Task material »
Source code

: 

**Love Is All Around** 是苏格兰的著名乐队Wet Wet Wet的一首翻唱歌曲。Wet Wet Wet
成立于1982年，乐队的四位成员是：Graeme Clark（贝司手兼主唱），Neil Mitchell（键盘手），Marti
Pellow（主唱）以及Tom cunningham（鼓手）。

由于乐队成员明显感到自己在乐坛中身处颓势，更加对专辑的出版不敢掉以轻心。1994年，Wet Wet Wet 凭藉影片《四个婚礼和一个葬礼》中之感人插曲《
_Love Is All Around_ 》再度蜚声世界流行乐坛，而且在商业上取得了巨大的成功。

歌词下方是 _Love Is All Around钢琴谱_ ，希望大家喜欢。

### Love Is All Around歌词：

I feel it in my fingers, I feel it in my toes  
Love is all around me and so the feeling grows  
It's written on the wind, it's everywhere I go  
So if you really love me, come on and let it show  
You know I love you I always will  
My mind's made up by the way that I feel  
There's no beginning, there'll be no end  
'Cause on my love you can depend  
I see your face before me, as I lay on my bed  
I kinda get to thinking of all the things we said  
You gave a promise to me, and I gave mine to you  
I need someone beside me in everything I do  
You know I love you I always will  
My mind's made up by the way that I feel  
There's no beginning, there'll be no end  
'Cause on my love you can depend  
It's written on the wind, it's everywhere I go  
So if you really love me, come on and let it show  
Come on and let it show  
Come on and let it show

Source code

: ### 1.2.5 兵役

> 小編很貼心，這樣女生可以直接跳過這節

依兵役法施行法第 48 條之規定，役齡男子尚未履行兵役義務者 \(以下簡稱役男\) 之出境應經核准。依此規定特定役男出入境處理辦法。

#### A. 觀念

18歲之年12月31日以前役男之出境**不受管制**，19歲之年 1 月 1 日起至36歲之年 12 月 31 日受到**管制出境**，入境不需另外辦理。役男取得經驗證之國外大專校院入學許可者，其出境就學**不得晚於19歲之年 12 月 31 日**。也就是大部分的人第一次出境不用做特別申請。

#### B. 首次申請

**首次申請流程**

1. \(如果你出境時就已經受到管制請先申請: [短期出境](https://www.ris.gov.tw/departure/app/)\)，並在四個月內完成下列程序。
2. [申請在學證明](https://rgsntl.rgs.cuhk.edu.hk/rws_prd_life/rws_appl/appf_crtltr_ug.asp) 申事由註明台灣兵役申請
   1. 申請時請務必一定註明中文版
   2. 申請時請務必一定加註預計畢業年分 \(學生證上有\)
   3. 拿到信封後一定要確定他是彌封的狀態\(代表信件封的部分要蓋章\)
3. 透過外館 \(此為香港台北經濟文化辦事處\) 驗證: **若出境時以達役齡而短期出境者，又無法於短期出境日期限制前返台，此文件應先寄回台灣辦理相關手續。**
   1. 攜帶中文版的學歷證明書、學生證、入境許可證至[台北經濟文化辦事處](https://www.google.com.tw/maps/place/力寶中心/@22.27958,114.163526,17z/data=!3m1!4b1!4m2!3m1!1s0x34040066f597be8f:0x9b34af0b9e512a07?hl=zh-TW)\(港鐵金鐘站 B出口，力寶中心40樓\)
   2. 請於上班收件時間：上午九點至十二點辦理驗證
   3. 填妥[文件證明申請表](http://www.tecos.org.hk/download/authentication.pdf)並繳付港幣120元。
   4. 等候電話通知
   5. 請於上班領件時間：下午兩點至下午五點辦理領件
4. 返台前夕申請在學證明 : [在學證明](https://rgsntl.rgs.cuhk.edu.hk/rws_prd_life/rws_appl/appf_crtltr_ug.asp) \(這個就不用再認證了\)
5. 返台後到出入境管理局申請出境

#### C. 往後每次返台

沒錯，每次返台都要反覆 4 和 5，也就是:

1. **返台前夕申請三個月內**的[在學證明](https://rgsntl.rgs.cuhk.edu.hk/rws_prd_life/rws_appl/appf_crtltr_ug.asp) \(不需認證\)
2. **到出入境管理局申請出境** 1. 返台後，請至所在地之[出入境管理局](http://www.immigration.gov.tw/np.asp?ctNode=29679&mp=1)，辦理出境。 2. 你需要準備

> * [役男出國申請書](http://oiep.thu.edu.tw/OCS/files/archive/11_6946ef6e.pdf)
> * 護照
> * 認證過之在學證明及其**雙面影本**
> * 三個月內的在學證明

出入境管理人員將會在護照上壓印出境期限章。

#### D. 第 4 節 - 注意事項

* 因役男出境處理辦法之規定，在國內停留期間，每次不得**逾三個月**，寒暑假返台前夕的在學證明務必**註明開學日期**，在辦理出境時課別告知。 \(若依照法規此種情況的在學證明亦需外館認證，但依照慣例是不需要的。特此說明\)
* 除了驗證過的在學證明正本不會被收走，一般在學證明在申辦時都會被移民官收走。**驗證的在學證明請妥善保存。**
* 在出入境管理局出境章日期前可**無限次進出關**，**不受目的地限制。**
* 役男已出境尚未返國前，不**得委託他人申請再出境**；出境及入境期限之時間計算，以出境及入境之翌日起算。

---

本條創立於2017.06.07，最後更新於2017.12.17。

What to work on » Retype each line above with no alterations.

Solution to the exercise »
Source code

: 

**Love Is All Around** 是苏格兰的著名乐队Wet Wet Wet的一首翻唱歌曲。Wet Wet Wet
成立于1982年，乐队的四位成员是：Graeme Clark（贝司手兼主唱），Neil Mitchell（键盘手），Marti
Pellow（主唱）以及Tom cunningham（鼓手）。

由于乐队成员明显感到自己在乐坛中身处颓势，更加对专辑的出版不敢掉以轻心。1994年，Wet Wet Wet 凭藉影片《四个婚礼和一个葬礼》中之感人插曲《
_Love Is All Around_ 》再度蜚声世界流行乐坛，而且在商业上取得了巨大的成功。

歌词下方是 _Love Is All Around钢琴谱_ ，希望大家喜欢。

### Love Is All Around歌词：

I feel it in my fingers, I feel it in my toes  
Love is all around me and so the feeling grows  
It's written on the wind, it's everywhere I go  
So if you really love me, come on and let it show  
You know I love you I always will  
My mind's made up by the way that I feel  
There's no beginning, there'll be no end  
'Cause on my love you can depend  
I see your face before me, as I lay on my bed  
I kinda get to thinking of all the things we said  
You gave a promise to me, and I gave mine to you  
I need someone beside me in everything I do  
You know I love you I always will  
My mind's made up by the way that I feel  
There's no beginning, there'll be no end  
'Cause on my love you can depend  
It's written on the wind, it's everywhere I go  
So if you really love me, come on and let it show  
Come on and let it show  
Come on and let it show

Source code

: ### 1.2.5 兵役

> 小編很貼心，這樣女生可以直接跳過這節

依兵役法施行法第 48 條之規定，役齡男子尚未履行兵役義務者 \(以下簡稱役男\) 之出境應經核准。依此規定特定役男出入境處理辦法。

#### A. 觀念

18歲之年12月31日以前役男之出境**不受管制**，19歲之年 1 月 1 日起至36歲之年 12 月 31 日受到**管制出境**，入境不需另外辦理。役男取得經驗證之國外大專校院入學許可者，其出境就學**不得晚於19歲之年 12 月 31 日**。也就是大部分的人第一次出境不用做特別申請。

#### B. 首次申請

**首次申請流程**

1. \(如果你出境時就已經受到管制請先申請: [短期出境](https://www.ris.gov.tw/departure/app/)\)，並在四個月內完成下列程序。
2. [申請在學證明](https://rgsntl.rgs.cuhk.edu.hk/rws_prd_life/rws_appl/appf_crtltr_ug.asp) 申事由註明台灣兵役申請
   1. 申請時請務必一定註明中文版
   2. 申請時請務必一定加註預計畢業年分 \(學生證上有\)
   3. 拿到信封後一定要確定他是彌封的狀態\(代表信件封的部分要蓋章\)
3. 透過外館 \(此為香港台北經濟文化辦事處\) 驗證: **若出境時以達役齡而短期出境者，又無法於短期出境日期限制前返台，此文件應先寄回台灣辦理相關手續。**
   1. 攜帶中文版的學歷證明書、學生證、入境許可證至[台北經濟文化辦事處](https://www.google.com.tw/maps/place/力寶中心/@22.27958,114.163526,17z/data=!3m1!4b1!4m2!3m1!1s0x34040066f597be8f:0x9b34af0b9e512a07?hl=zh-TW)\(港鐵金鐘站 B出口，力寶中心40樓\)
   2. 請於上班收件時間：上午九點至十二點辦理驗證
   3. 填妥[文件證明申請表](http://www.tecos.org.hk/download/authentication.pdf)並繳付港幣120元。
   4. 等候電話通知
   5. 請於上班領件時間：下午兩點至下午五點辦理領件
4. 返台前夕申請在學證明 : [在學證明](https://rgsntl.rgs.cuhk.edu.hk/rws_prd_life/rws_appl/appf_crtltr_ug.asp) \(這個就不用再認證了\)
5. 返台後到出入境管理局申請出境

#### C. 往後每次返台

沒錯，每次返台都要反覆 4 和 5，也就是:

1. **返台前夕申請三個月內**的[在學證明](https://rgsntl.rgs.cuhk.edu.hk/rws_prd_life/rws_appl/appf_crtltr_ug.asp) \(不需認證\)
2. **到出入境管理局申請出境** 1. 返台後，請至所在地之[出入境管理局](http://www.immigration.gov.tw/np.asp?ctNode=29679&mp=1)，辦理出境。 2. 你需要準備

> * [役男出國申請書](http://oiep.thu.edu.tw/OCS/files/archive/11_6946ef6e.pdf)
> * 護照
> * 認證過之在學證明及其**雙面影本**
> * 三個月內的在學證明

出入境管理人員將會在護照上壓印出境期限章。

#### D. 第 4 節 - 注意事項

* 因役男出境處理辦法之規定，在國內停留期間，每次不得**逾三個月**，寒暑假返台前夕的在學證明務必**註明開學日期**，在辦理出境時課別告知。 \(若依照法規此種情況的在學證明亦需外館認證，但依照慣例是不需要的。特此說明\)
* 除了驗證過的在學證明正本不會被收走，一般在學證明在申辦時都會被移民官收走。**驗證的在學證明請妥善保存。**
* 在出入境管理局出境章日期前可**無限次進出關**，**不受目的地限制。**
* 役男已出境尚未返國前，不**得委託他人申請再出境**；出境及入境期限之時間計算，以出境及入境之翌日起算。

---

本條創立於2017.06.07，最後更新於2017.12.17。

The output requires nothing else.